INSTRUCTIONS TO FOLLOW:
Locate the line that contains "निवत्तयन्ति सोकम्हा, घटो जेट्ठंव भातरं॥" in the entries below, then repeat it and every following line through the line that contains "पी॰)], एरकच्छन्ति विस्सुतं।", exactly, and no others.

EXTRACTED INFORMATION:
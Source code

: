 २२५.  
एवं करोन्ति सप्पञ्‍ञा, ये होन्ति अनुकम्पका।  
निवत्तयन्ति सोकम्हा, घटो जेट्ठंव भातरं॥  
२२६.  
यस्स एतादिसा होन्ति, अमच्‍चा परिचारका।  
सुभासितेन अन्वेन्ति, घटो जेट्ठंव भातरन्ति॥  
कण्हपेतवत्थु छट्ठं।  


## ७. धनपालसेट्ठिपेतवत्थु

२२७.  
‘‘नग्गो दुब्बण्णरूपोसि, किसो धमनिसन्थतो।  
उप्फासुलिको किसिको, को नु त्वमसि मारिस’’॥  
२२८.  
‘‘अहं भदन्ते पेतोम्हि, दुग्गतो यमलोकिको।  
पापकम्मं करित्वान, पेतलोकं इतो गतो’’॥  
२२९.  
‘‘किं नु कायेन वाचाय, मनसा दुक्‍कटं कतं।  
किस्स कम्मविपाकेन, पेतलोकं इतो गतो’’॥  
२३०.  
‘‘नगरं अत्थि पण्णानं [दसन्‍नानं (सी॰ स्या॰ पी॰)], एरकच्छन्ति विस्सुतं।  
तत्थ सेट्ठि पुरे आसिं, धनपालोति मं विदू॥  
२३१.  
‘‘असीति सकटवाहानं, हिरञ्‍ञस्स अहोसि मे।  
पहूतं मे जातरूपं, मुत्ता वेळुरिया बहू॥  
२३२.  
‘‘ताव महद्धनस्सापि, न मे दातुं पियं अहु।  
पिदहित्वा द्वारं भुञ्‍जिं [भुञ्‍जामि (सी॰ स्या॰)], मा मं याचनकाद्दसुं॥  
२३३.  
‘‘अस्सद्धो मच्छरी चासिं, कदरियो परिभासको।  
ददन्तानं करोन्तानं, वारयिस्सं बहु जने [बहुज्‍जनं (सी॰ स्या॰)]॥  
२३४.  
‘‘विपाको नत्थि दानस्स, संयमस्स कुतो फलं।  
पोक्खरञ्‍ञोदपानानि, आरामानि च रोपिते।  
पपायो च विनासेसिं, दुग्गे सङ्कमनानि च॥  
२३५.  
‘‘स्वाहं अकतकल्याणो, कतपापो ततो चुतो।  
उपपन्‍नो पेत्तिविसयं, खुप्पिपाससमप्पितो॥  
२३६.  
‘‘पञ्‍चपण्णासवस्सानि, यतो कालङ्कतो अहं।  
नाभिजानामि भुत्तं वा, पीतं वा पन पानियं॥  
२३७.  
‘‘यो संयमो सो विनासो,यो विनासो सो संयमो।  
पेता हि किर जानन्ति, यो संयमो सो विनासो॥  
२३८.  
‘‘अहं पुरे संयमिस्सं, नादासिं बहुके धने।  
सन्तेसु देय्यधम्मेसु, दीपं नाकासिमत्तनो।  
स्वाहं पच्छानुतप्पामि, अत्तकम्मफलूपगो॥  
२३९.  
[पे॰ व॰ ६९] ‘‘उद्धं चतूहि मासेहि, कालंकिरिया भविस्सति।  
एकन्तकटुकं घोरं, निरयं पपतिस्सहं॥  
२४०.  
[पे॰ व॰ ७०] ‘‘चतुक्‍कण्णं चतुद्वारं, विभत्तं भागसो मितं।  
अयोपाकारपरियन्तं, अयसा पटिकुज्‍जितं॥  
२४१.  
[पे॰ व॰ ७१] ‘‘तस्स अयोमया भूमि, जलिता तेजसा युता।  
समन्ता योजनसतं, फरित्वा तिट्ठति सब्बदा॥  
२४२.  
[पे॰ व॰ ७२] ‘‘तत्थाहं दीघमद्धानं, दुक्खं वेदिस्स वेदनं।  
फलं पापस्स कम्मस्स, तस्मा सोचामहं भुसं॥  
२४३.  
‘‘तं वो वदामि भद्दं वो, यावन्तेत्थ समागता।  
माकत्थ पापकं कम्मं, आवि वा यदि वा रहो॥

ANSWER BELOW:
निवत्तयन्ति सोकम्हा, घटो जेट्ठंव भातरं॥  
२२६.  
यस्स एतादिसा होन्ति, अमच्‍चा परिचारका।  
सुभासितेन अन्वेन्ति, घटो जेट्ठंव भातरन्ति॥  
कण्हपेतवत्थु छट्ठं।  


## ७. धनपालसेट्ठिपेतवत्थु

२२७.  
‘‘नग्गो दुब्बण्णरूपोसि, किसो धमनिसन्थतो।  
उप्फासुलिको किसिको, को नु त्वमसि मारिस’’॥  
२२८.  
‘‘अहं भदन्ते पेतोम्हि, दुग्गतो यमलोकिको।  
पापकम्मं करित्वान, पेतलोकं इतो गतो’’॥  
२२९.  
‘‘किं नु कायेन वाचाय, मनसा दुक्‍कटं कतं।  
किस्स कम्मविपाकेन, पेतलोकं इतो गतो’’॥  
२३०.  
‘‘नगरं अत्थि पण्णानं [दसन्‍नानं (सी॰ स्या॰ पी॰)], एरकच्छन्ति विस्सुतं।  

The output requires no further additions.